__Exercise goal__
Of all the entries below, retype only the lines from the one with "bury authentic values." through the one with "than authentic ones.", exactly as they appear.

(Input for this task Opens)

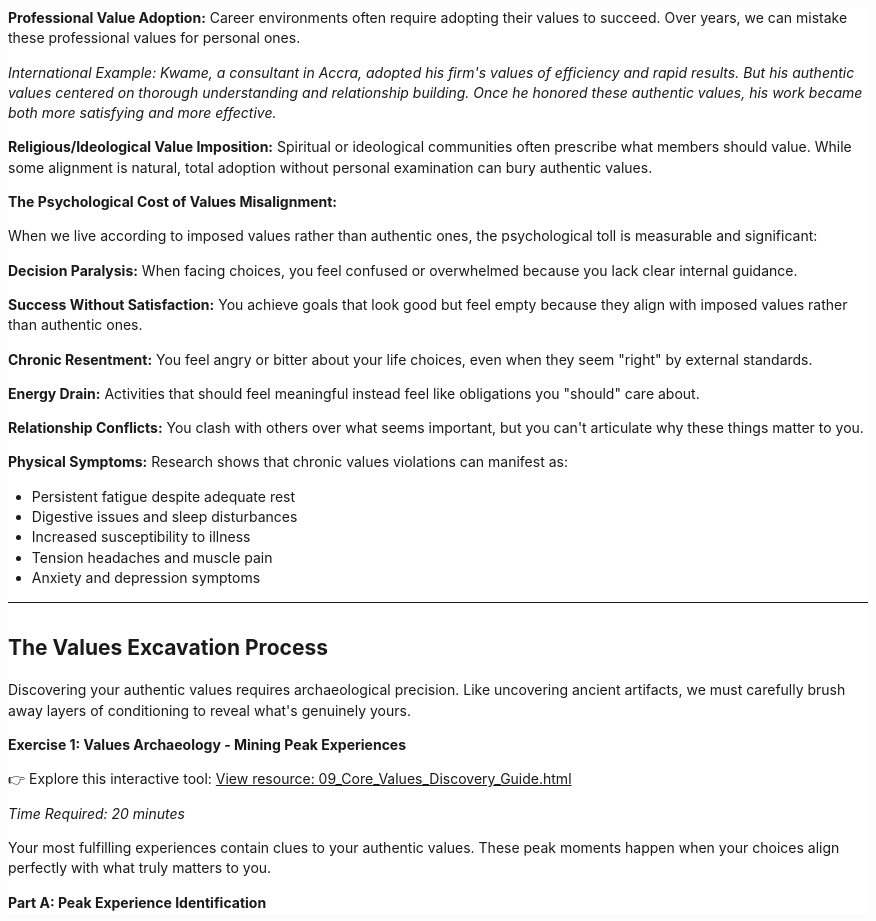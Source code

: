 **Professional Value Adoption:** Career environments often require adopting their values to succeed. Over years, we can mistake these professional values for personal ones.

*International Example: Kwame, a consultant in Accra, adopted his firm's values of efficiency and rapid results. But his authentic values centered on thorough understanding and relationship building. Once he honored these authentic values, his work became both more satisfying and more effective.*

**Religious/Ideological Value Imposition:** Spiritual or ideological communities often prescribe what members should value. While some alignment is natural, total adoption without personal examination can bury authentic values.

**The Psychological Cost of Values Misalignment:**

When we live according to imposed values rather than authentic ones, the psychological toll is measurable and significant:

**Decision Paralysis:** When facing choices, you feel confused or overwhelmed because you lack clear internal guidance.

**Success Without Satisfaction:** You achieve goals that look good but feel empty because they align with imposed values rather than authentic ones.

**Chronic Resentment:** You feel angry or bitter about your life choices, even when they seem "right" by external standards.

**Energy Drain:** Activities that should feel meaningful instead feel like obligations you "should" care about.

**Relationship Conflicts:** You clash with others over what seems important, but you can't articulate why these things matter to you.

**Physical Symptoms:** Research shows that chronic values violations can manifest as:
- Persistent fatigue despite adequate rest
- Digestive issues and sleep disturbances
- Increased susceptibility to illness
- Tension headaches and muscle pain
- Anxiety and depression symptoms

---

## The Values Excavation Process

Discovering your authentic values requires archaeological precision. Like uncovering ancient artifacts, we must carefully brush away layers of conditioning to reveal what's genuinely yours.

**Exercise 1: Values Archaeology - Mining Peak Experiences**


👉 Explore this interactive tool: [View resource: 09_Core_Values_Discovery_Guide.html](https://art-aswany.github.io/art-aswany.github.io/authentic/Resources/09_Core_Values_Discovery_Guide.html)



*Time Required: 20 minutes*

Your most fulfilling experiences contain clues to your authentic values. These peak moments happen when your choices align perfectly with what truly matters to you.

**Part A: Peak Experience Identification**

(Input for this task Closes)

__Reply__
**Religious/Ideological Value Imposition:** Spiritual or ideological communities often prescribe what members should value. While some alignment is natural, total adoption without personal examination can bury authentic values.

**The Psychological Cost of Values Misalignment:**

When we live according to imposed values rather than authentic ones, the psychological toll is measurable and significant:

**Decision Paralysis:** When facing choices, you feel confused or overwhelmed because you lack clear internal guidance.

**Success Without Satisfaction:** You achieve goals that look good but feel empty because they align with imposed values rather than authentic ones.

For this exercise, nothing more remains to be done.